[[ Entries provided open ]]
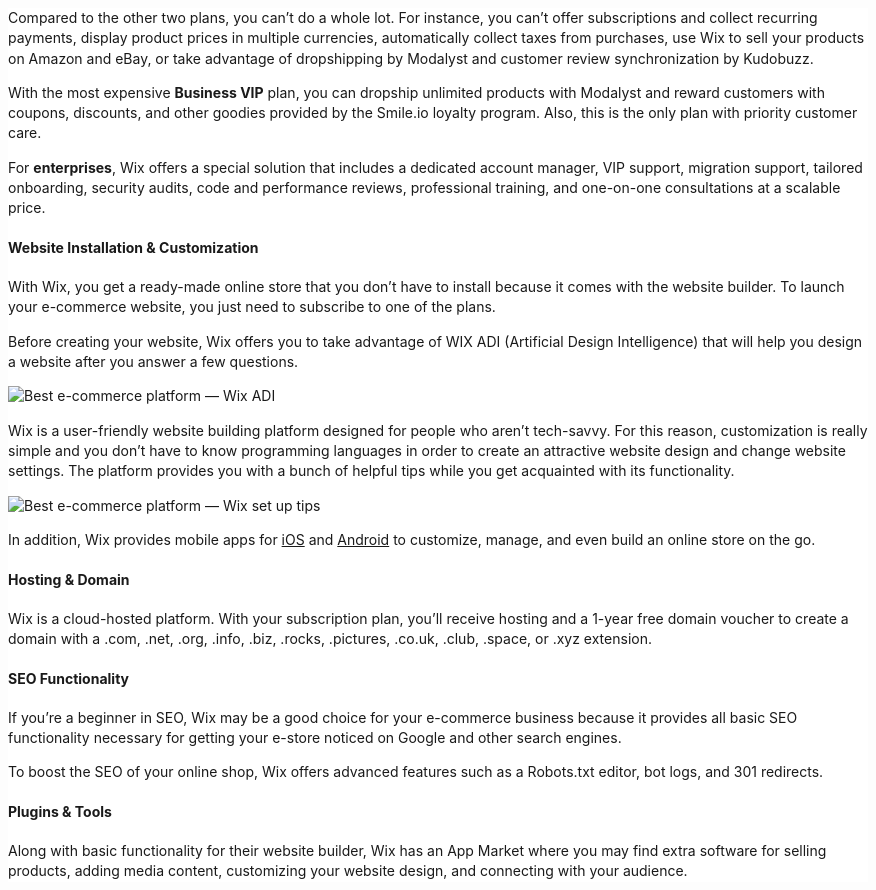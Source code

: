 Compared to the other two plans, you can’t do a whole lot. For instance, you can’t offer subscriptions and collect recurring payments, display product prices in multiple currencies, automatically collect taxes from purchases, use Wix to sell your products on Amazon and eBay, or take advantage of dropshipping by Modalyst and customer review synchronization by Kudobuzz.

With the most expensive **Business VIP** plan, you can dropship unlimited products with Modalyst and reward customers with coupons, discounts, and other goodies provided by the Smile.io loyalty program. Also, this is the only plan with priority customer care.

For **enterprises**, Wix offers a special solution that includes a dedicated account manager, VIP support, migration support, tailored onboarding, security audits, code and performance reviews, professional training, and one-on-one consultations at a scalable price.

#### Website Installation & Customization

With Wix, you get a ready-made online store that you don’t have to install because it comes with the website builder. To launch your e-commerce website, you just need to subscribe to one of the plans.

Before creating your website, Wix offers you to take advantage of WIX ADI (Artificial Design Intelligence) that will help you design a website after you answer a few questions.

![Best e-commerce platform — Wix ADI](/img/best-ecommerce-platform-wix-adi.jpg)

Wix is a user-friendly website building platform designed for people who aren’t tech-savvy. For this reason, customization is really simple and you don’t have to know programming languages in order to create an attractive website design and change website settings. The platform provides you with a bunch of helpful tips while you get acquainted with its functionality.

![Best e-commerce platform — Wix set up tips](/img/best-ecommerce-platform-wix-set-up-tips.jpg)

In addition, Wix provides mobile apps for [iOS](https://apps.apple.com/app/wix/id1099748482) and [Android](https://play.google.com/store/apps/details?id=com.wix.android) to customize, manage, and even build an online store on the go.

#### Hosting & Domain

Wix is a cloud-hosted platform. With your subscription plan, you’ll receive hosting and a 1-year free domain voucher to create a domain with a .com, .net, .org, .info, .biz, .rocks, .pictures, .co.uk, .club, .space, or .xyz extension.

#### SEO Functionality

If you’re a beginner in SEO, Wix may be a good choice for your e-commerce business because it provides all basic SEO functionality necessary for getting your e-store noticed on Google and other search engines.

To boost the SEO of your online shop, Wix offers advanced features such as a Robots.txt editor, bot logs, and 301 redirects.

#### Plugins & Tools

Along with basic functionality for their website builder, Wix has an App Market where you may find extra software for selling products, adding media content, customizing your website design, and connecting with your audience.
[[ Entries provided closed ]]
**Exercise details**
Among the records, find the lines that contain "ecommerce" and copy each of them.

**Written solution**
![Best e-commerce platform — Wix ADI](/img/best-ecommerce-platform-wix-adi.jpg)
![Best e-commerce platform — Wix set up tips](/img/best-ecommerce-platform-wix-set-up-tips.jpg)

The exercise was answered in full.